WORK INSTRUCTION:
Filter the entries down to the lines containing "main", and copy those lines.

[[ DATA FOR ANALYSIS open ]]

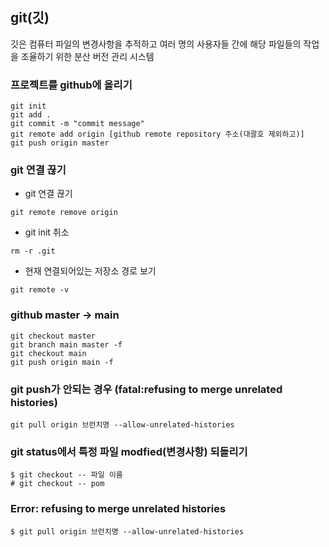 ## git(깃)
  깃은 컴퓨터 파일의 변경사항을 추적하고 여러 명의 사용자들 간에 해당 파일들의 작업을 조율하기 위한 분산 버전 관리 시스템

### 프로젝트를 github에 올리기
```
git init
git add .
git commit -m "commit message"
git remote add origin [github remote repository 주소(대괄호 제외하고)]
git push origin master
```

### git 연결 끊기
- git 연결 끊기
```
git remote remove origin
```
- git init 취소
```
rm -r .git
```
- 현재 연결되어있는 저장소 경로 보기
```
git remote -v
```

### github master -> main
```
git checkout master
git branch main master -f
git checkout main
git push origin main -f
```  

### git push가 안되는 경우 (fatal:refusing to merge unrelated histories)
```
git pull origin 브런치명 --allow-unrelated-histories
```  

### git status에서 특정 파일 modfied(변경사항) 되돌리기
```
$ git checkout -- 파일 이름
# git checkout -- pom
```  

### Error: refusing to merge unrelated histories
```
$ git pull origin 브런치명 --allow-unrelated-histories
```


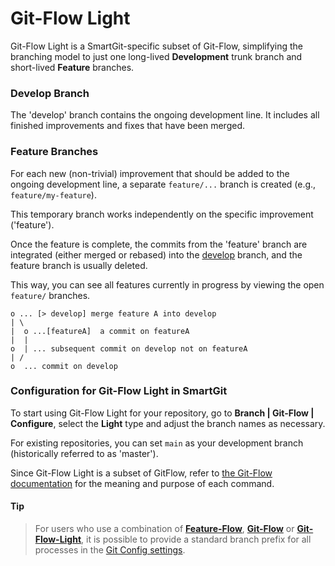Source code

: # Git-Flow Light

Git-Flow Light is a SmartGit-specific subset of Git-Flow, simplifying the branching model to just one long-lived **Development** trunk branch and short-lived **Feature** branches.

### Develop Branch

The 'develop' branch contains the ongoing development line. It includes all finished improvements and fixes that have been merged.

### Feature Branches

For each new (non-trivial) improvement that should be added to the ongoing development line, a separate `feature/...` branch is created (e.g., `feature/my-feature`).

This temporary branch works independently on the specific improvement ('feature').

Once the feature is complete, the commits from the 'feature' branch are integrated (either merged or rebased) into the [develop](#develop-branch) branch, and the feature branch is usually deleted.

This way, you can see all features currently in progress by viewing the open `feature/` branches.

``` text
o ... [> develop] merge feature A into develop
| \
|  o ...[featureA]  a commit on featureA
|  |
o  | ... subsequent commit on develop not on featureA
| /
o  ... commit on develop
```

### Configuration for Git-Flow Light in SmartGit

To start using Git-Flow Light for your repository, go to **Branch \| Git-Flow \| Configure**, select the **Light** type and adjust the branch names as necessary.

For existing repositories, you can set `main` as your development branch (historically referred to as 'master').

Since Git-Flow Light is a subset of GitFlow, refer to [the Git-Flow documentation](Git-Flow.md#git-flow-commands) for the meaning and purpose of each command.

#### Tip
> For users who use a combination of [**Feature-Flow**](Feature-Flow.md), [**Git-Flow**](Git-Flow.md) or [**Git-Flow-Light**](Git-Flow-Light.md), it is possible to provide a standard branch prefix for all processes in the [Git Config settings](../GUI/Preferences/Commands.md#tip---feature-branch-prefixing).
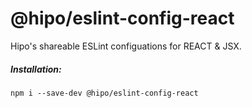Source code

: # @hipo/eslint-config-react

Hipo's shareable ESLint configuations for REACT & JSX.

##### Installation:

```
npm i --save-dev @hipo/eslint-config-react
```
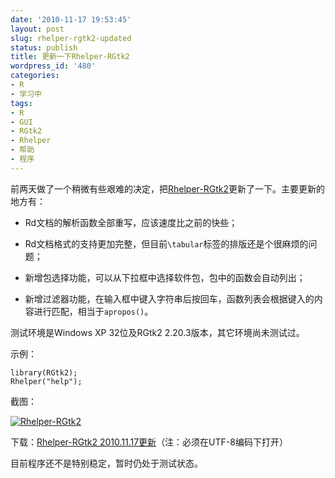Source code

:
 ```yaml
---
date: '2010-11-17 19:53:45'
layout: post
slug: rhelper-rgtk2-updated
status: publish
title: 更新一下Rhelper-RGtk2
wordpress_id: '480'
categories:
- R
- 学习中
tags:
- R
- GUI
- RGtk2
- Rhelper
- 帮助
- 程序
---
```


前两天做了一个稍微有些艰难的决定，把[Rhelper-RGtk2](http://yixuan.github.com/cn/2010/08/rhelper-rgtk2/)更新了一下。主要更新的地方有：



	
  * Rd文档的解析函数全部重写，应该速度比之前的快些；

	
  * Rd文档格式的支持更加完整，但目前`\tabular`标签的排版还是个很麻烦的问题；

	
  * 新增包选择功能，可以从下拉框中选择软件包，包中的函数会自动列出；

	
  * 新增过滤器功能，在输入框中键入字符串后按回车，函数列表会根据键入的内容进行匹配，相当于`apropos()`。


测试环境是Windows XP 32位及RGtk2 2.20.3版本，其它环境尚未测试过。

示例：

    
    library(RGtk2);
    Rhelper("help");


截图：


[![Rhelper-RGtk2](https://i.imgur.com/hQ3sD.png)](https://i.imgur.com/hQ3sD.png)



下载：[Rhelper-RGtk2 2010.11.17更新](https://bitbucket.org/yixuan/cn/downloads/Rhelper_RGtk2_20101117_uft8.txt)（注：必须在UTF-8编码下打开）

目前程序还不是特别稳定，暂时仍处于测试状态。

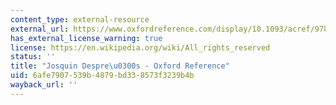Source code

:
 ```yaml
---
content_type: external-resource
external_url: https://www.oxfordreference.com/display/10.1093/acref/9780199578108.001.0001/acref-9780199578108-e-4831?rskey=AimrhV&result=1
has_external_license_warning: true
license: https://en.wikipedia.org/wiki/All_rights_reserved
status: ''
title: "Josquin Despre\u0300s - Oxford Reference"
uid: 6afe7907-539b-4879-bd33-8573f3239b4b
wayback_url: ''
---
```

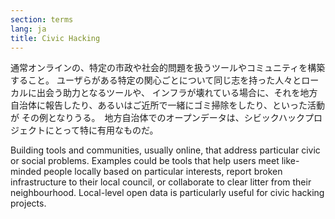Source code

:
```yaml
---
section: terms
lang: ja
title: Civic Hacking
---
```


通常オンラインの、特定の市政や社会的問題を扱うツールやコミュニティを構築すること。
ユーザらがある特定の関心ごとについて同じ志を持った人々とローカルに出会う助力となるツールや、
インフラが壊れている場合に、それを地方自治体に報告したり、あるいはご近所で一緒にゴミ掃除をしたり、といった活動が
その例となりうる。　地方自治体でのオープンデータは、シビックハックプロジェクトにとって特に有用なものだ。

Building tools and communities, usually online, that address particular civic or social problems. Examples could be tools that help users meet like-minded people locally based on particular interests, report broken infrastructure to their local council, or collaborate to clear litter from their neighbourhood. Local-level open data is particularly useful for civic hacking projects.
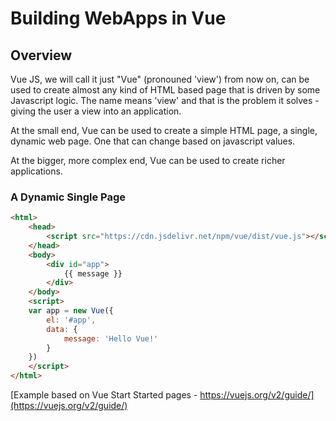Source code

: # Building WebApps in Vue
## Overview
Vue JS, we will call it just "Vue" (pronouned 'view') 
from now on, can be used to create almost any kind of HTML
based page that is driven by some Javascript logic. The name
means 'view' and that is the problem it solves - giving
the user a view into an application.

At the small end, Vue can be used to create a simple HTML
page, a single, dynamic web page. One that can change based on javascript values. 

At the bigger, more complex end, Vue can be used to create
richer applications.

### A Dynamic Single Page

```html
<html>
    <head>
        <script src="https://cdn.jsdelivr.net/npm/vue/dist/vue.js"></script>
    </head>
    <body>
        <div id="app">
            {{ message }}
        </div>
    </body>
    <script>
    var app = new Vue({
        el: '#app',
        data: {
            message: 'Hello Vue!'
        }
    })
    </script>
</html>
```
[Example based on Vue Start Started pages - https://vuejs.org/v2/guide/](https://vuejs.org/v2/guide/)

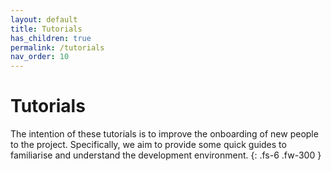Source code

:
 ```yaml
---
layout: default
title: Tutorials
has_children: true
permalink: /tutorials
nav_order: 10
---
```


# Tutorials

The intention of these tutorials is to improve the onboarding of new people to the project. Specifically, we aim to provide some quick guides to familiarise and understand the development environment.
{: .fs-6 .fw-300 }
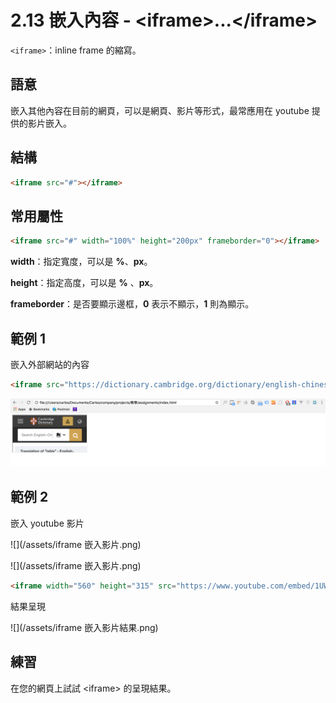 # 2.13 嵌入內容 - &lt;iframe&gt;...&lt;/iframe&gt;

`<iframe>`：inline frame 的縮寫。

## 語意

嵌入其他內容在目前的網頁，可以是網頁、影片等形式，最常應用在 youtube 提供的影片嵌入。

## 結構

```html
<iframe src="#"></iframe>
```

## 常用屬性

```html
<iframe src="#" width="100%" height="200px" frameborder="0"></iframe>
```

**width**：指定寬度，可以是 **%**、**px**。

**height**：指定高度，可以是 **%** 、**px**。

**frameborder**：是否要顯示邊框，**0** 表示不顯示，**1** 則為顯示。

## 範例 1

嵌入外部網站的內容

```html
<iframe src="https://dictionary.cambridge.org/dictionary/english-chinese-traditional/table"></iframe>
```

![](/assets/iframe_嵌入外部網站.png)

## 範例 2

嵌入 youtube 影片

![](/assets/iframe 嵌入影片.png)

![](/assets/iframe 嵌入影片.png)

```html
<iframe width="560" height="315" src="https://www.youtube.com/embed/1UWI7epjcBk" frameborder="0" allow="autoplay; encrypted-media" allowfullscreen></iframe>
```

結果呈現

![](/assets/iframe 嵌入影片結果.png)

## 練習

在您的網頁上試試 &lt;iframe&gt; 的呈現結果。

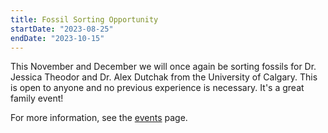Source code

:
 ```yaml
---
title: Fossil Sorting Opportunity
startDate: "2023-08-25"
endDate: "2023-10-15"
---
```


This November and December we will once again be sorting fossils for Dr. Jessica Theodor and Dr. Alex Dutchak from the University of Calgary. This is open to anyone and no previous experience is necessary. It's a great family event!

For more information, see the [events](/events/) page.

[[ DATA FOR ANALYSIS closed ]]
[[ DATA FOR ANALYSIS open ]]

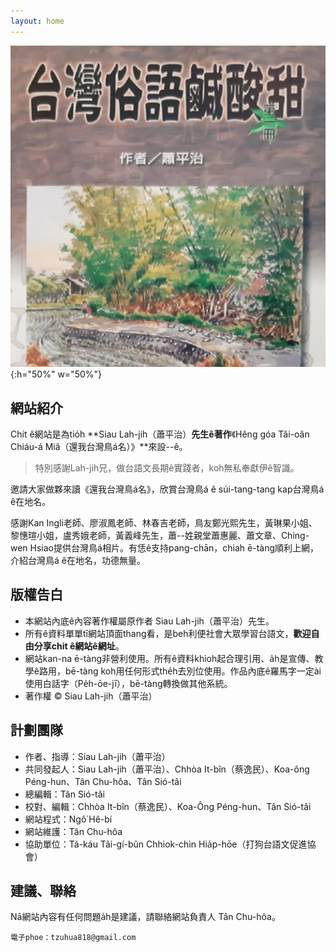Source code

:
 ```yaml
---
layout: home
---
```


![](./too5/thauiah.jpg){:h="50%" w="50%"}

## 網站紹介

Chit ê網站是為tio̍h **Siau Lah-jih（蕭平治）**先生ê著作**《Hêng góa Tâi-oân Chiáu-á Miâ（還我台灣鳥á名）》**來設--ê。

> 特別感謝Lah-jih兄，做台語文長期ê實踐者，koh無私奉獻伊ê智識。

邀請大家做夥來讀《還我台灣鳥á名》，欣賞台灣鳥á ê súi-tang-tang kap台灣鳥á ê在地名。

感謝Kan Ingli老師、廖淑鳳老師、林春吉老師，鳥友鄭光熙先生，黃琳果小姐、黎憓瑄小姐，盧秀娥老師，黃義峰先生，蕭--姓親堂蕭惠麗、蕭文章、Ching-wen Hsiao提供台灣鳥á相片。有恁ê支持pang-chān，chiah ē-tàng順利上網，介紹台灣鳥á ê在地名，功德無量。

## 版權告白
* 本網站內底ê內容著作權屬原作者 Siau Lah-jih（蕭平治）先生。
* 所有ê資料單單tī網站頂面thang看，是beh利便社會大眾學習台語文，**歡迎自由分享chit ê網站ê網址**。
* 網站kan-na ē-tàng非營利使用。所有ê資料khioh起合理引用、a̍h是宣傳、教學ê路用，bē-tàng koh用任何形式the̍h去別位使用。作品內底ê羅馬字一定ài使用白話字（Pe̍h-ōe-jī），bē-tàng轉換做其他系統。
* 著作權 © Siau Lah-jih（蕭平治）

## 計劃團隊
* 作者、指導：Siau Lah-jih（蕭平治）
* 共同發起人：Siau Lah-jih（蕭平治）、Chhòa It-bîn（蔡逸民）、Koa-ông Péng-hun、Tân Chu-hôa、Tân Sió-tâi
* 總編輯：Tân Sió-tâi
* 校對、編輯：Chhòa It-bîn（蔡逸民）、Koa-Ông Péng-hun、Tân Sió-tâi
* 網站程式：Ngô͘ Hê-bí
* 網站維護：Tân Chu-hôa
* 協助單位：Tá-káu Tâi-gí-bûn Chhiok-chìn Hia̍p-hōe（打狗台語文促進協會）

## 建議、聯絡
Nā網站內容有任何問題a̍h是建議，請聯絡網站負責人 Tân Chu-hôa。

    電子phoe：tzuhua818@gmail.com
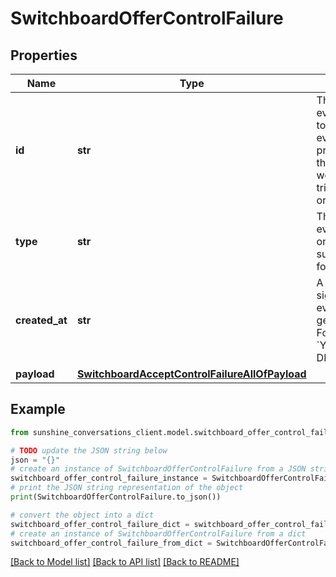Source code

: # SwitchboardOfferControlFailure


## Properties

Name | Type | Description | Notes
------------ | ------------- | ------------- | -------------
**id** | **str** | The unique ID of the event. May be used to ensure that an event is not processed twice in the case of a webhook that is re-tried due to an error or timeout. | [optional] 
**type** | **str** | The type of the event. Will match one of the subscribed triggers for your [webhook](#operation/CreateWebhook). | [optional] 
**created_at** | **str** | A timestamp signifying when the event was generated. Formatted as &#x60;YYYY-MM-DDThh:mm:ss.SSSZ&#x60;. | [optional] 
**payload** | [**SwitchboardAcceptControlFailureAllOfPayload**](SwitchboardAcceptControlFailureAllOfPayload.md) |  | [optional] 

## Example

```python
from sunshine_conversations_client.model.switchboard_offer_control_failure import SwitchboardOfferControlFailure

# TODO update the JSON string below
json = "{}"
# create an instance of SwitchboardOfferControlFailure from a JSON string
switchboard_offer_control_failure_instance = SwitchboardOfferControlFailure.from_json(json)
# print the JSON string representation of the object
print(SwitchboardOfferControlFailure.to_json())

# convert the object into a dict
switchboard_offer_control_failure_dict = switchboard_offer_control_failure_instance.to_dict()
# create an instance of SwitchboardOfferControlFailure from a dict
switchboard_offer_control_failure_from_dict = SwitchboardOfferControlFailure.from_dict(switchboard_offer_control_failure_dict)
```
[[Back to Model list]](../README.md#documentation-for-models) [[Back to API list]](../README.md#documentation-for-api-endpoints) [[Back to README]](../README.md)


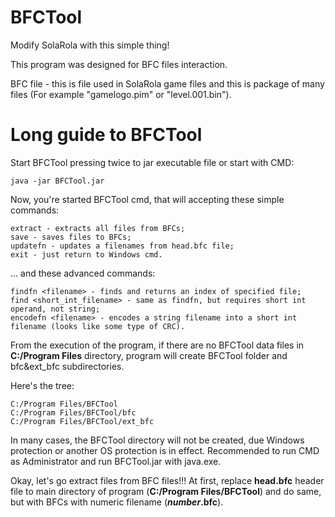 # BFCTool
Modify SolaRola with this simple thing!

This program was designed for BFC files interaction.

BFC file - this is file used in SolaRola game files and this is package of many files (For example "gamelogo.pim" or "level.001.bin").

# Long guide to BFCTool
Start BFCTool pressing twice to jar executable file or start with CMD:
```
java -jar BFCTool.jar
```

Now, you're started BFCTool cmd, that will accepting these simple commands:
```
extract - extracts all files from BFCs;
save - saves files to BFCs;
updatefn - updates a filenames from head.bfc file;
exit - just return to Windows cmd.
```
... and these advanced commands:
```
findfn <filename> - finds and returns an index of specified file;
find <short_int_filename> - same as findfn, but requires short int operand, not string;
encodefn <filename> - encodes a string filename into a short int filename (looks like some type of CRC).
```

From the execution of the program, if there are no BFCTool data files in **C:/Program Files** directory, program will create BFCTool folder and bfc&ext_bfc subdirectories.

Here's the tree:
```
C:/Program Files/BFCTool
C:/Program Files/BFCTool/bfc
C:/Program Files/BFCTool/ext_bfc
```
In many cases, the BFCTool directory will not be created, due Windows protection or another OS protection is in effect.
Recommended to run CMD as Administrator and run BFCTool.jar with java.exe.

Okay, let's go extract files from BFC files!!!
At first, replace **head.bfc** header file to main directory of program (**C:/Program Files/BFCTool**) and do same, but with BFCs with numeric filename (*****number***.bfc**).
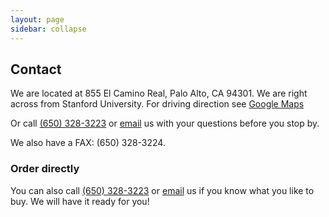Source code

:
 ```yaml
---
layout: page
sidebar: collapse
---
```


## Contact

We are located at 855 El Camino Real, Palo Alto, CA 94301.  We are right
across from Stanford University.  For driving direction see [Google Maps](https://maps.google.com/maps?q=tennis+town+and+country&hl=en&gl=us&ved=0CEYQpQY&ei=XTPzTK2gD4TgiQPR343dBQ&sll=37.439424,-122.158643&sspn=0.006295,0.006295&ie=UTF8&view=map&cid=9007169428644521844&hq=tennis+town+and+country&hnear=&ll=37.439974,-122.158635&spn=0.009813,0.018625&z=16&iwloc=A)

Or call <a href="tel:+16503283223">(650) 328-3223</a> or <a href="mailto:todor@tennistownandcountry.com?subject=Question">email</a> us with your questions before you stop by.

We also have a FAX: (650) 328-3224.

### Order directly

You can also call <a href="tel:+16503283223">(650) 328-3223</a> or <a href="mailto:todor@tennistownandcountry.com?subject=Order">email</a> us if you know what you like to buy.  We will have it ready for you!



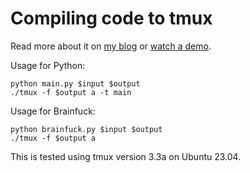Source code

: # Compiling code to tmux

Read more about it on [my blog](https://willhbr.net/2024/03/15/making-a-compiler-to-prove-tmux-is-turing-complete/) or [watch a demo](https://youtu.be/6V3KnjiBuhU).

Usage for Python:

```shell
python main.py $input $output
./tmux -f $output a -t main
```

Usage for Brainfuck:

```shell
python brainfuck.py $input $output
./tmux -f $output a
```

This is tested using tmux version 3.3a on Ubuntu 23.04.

[[ DATA FOR ANALYSIS closed ]]
[[ DATA FOR ANALYSIS open ]]

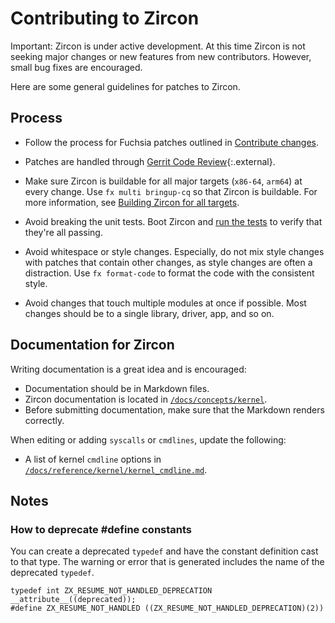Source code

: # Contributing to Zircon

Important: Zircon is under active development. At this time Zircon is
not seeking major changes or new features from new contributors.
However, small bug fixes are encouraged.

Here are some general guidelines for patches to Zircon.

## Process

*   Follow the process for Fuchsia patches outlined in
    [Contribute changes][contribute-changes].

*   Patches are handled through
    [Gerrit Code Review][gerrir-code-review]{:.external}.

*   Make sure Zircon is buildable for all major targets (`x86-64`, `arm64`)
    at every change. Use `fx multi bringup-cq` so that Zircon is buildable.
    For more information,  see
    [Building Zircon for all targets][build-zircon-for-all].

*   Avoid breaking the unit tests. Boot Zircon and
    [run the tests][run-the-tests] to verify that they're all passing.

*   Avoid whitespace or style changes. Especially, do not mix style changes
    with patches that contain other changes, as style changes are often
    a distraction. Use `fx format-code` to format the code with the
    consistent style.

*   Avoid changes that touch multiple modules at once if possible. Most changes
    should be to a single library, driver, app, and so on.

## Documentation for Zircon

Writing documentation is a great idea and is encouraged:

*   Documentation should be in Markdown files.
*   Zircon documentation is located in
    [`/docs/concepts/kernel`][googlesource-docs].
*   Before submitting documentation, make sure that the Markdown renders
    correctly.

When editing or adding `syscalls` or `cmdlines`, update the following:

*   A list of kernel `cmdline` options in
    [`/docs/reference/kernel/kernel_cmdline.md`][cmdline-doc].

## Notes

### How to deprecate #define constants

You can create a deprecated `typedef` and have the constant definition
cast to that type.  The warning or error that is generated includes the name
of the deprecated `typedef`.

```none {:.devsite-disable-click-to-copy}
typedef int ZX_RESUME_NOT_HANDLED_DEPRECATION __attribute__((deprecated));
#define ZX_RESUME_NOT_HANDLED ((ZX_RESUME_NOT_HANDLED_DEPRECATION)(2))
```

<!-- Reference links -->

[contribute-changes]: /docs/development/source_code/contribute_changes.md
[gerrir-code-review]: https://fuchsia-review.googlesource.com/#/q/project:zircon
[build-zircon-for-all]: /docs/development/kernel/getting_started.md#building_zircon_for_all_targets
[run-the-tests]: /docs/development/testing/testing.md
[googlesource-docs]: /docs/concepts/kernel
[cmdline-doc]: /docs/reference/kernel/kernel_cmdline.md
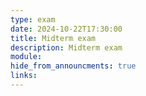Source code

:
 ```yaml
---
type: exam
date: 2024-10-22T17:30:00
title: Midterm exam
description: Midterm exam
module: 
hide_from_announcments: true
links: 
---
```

[[ DATA FOR ANALYSIS closed ]]

RESULT:
### github master -> main
git branch main master -f
git checkout main
git push origin main -f
For existing repositories, you can set `main` as your development branch (historically referred to as 'master').
At first, replace **head.bfc** header file to main directory of program (**C:/Program Files/BFCTool**) and do same, but with BFCs with numeric filename (*****number***.bfc**).
python main.py $input $output
./tmux -f $output a -t main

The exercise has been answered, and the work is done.